In Jewish tradition, this practice is so deeply embedded that it spans continents, centuries, and communities. Ashkenazi and Sephardic. Orthodox and Reform. Ancient and modern. The 18 crosses all of it.
And it has done so for a reason: because among all the things a human being can wish for another, life — long, full, beautiful, meaningful life — is the first and the deepest.
L’Chaim — To Life
L’Chaim (לְחַיִים) — to life — is the most iconic toast in Jewish culture.
You raise your glass. You look into the eyes of the people you love. And you say: to life.
Not to health (though that too). Not to happiness (though that matters). But to life itself — the whole messy, sacred, fleeting, overflowing thing.

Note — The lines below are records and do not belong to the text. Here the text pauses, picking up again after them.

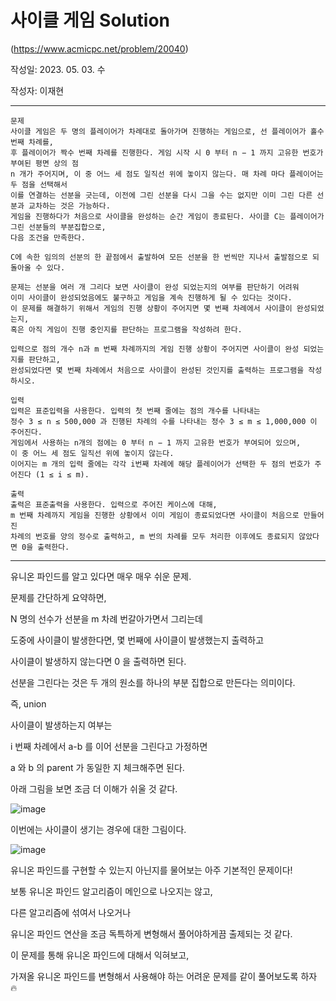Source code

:# 사이클 게임 Solution
(https://www.acmicpc.net/problem/20040)

작성일: 2023. 05. 03. 수

작성자: 이재현

---

```
문제
사이클 게임은 두 명의 플레이어가 차례대로 돌아가며 진행하는 게임으로, 선 플레이어가 홀수 번째 차례를, 
후 플레이어가 짝수 번째 차례를 진행한다. 게임 시작 시 0 부터 n − 1 까지 고유한 번호가 부여된 평면 상의 점
n 개가 주어지며, 이 중 어느 세 점도 일직선 위에 놓이지 않는다. 매 차례 마다 플레이어는 두 점을 선택해서
이를 연결하는 선분을 긋는데, 이전에 그린 선분을 다시 그을 수는 없지만 이미 그린 다른 선분과 교차하는 것은 가능하다.
게임을 진행하다가 처음으로 사이클을 완성하는 순간 게임이 종료된다. 사이클 C는 플레이어가 그린 선분들의 부분집합으로, 
다음 조건을 만족한다.

C에 속한 임의의 선분의 한 끝점에서 출발하여 모든 선분을 한 번씩만 지나서 출발점으로 되돌아올 수 있다.

문제는 선분을 여러 개 그리다 보면 사이클이 완성 되었는지의 여부를 판단하기 어려워 
이미 사이클이 완성되었음에도 불구하고 게임을 계속 진행하게 될 수 있다는 것이다. 
이 문제를 해결하기 위해서 게임의 진행 상황이 주어지면 몇 번째 차례에서 사이클이 완성되었는지,
혹은 아직 게임이 진행 중인지를 판단하는 프로그램을 작성하려 한다.

입력으로 점의 개수 n과 m 번째 차례까지의 게임 진행 상황이 주어지면 사이클이 완성 되었는지를 판단하고,
완성되었다면 몇 번째 차례에서 처음으로 사이클이 완성된 것인지를 출력하는 프로그램을 작성하시오.

입력
입력은 표준입력을 사용한다. 입력의 첫 번째 줄에는 점의 개수를 나타내는 
정수 3 ≤ n ≤ 500,000 과 진행된 차례의 수를 나타내는 정수 3 ≤ m ≤ 1,000,000 이 주어진다. 
게임에서 사용하는 n개의 점에는 0 부터 n − 1 까지 고유한 번호가 부여되어 있으며, 
이 중 어느 세 점도 일직선 위에 놓이지 않는다. 
이어지는 m 개의 입력 줄에는 각각 i번째 차례에 해당 플레이어가 선택한 두 점의 번호가 주어진다 (1 ≤ i ≤ m).

출력
출력은 표준출력을 사용한다. 입력으로 주어진 케이스에 대해,
m 번째 차례까지 게임을 진행한 상황에서 이미 게임이 종료되었다면 사이클이 처음으로 만들어진
차례의 번호를 양의 정수로 출력하고, m 번의 차례를 모두 처리한 이후에도 종료되지 않았다면 0을 출력한다.
```

---

유니온 파인드를 알고 있다면 매우 매우 쉬운 문제.

문제를 간단하게 요약하면,

N 명의 선수가 선분을 m 차례 번갈아가면서 그리는데

도중에 사이클이 발생한다면, 몇 번째에 사이클이 발생했는지 출력하고

사이클이 발생하지 않는다면 0 을 출력하면 된다.

선분을 그린다는 것은 두 개의 원소를 하나의 부분 집합으로 만든다는 의미이다.

즉, union

사이클이 발생하는지 여부는

i 번째 차례에서 a-b 를 이어 선분을 그린다고 가정하면

a 와 b 의 parent 가 동일한 지 체크해주면 된다.

아래 그림을 보면 조금 더 이해가 쉬울 것 같다.

![image](https://user-images.githubusercontent.com/96612168/235882446-f30aab88-11bc-4c75-90d3-1a11c80f31cc.png)

이번에는 사이클이 생기는 경우에 대한 그림이다.

![image](https://user-images.githubusercontent.com/96612168/235882487-a9ac05f7-37c9-402e-a512-5215d6a180eb.png)

유니온 파인드를 구현할 수 있는지 아닌지를 물어보는 아주 기본적인 문제이다!

보통 유니온 파인드 알고리즘이 메인으로 나오지는 않고,

다른 알고리즘에 섞여서 나오거나

유니온 파인드 연산을 조금 독특하게 변형해서 풀어야하게끔 출제되는 것 같다.

이 문제를 통해 유니온 파인드에 대해서 익혀보고,

가져올 유니온 파인드를 변형해서 사용해야 하는 어려운 문제를 같이 풀어보도록 하자 🔥





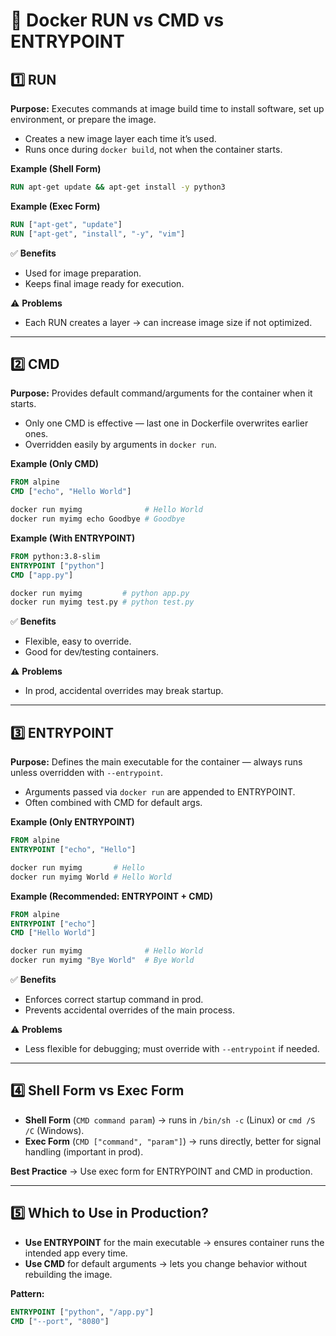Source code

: # 🐳 Docker RUN vs CMD vs ENTRYPOINT

## 1️⃣ RUN
**Purpose:** Executes commands at image build time to install software, set up environment, or prepare the image.

- Creates a new image layer each time it’s used.
- Runs once during `docker build`, not when the container starts.

**Example (Shell Form)**
```dockerfile
RUN apt-get update && apt-get install -y python3
```

**Example (Exec Form)**
```dockerfile
RUN ["apt-get", "update"]
RUN ["apt-get", "install", "-y", "vim"]
```

✅ **Benefits**
- Used for image preparation.
- Keeps final image ready for execution.

⚠ **Problems**
- Each RUN creates a layer → can increase image size if not optimized.

---

## 2️⃣ CMD
**Purpose:** Provides default command/arguments for the container when it starts.

- Only one CMD is effective — last one in Dockerfile overwrites earlier ones.
- Overridden easily by arguments in `docker run`.

**Example (Only CMD)**
```dockerfile
FROM alpine
CMD ["echo", "Hello World"]
```
```bash
docker run myimg              # Hello World
docker run myimg echo Goodbye # Goodbye
```

**Example (With ENTRYPOINT)**
```dockerfile
FROM python:3.8-slim
ENTRYPOINT ["python"]
CMD ["app.py"]
```
```bash
docker run myimg         # python app.py
docker run myimg test.py # python test.py
```

✅ **Benefits**
- Flexible, easy to override.
- Good for dev/testing containers.

⚠ **Problems**
- In prod, accidental overrides may break startup.

---

## 3️⃣ ENTRYPOINT
**Purpose:** Defines the main executable for the container — always runs unless overridden with `--entrypoint`.

- Arguments passed via `docker run` are appended to ENTRYPOINT.
- Often combined with CMD for default args.

**Example (Only ENTRYPOINT)**
```dockerfile
FROM alpine
ENTRYPOINT ["echo", "Hello"]
```
```bash
docker run myimg       # Hello
docker run myimg World # Hello World
```

**Example (Recommended: ENTRYPOINT + CMD)**
```dockerfile
FROM alpine
ENTRYPOINT ["echo"]
CMD ["Hello World"]
```
```bash
docker run myimg              # Hello World
docker run myimg "Bye World"  # Bye World
```

✅ **Benefits**
- Enforces correct startup command in prod.
- Prevents accidental overrides of the main process.

⚠ **Problems**
- Less flexible for debugging; must override with `--entrypoint` if needed.

---

## 4️⃣ Shell Form vs Exec Form
- **Shell Form** (`CMD command param`) → runs in `/bin/sh -c` (Linux) or `cmd /S /C` (Windows).
- **Exec Form** (`CMD ["command", "param"]`) → runs directly, better for signal handling (important in prod).

**Best Practice** → Use exec form for ENTRYPOINT and CMD in production.

---

## 5️⃣ Which to Use in Production?
- **Use ENTRYPOINT** for the main executable → ensures container runs the intended app every time.
- **Use CMD** for default arguments → lets you change behavior without rebuilding the image.

**Pattern:**
```dockerfile
ENTRYPOINT ["python", "/app.py"]
CMD ["--port", "8080"]
```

The toast appears in countless places: in the songs of Fiddler on the Roof, at Shabbat tables, at the end of Yom Kippur fasts when the hardest day of the year breaks open into joy. It is said with wine, with schnapps, with sparkling water. What matters is the intention behind it.
When Ashkenazi Jews say L’Chaim, they are not making small talk. They are making a statement about what matters. About the value of this moment. About refusing, even in the hardest times, to let go of the beauty of being alive.
The Chai as an Amulet
Throughout Jewish history, the Chai symbol has been worn as a form of protection and blessing — an amulet of life.
Jewish amulets (kameyot) have existed for thousands of years, inscribed on parchment, carved into silver, hung in doorways, and worn around the neck. The goal was always the same: to invite divine protection, to ward off the evil eye, to hold life close.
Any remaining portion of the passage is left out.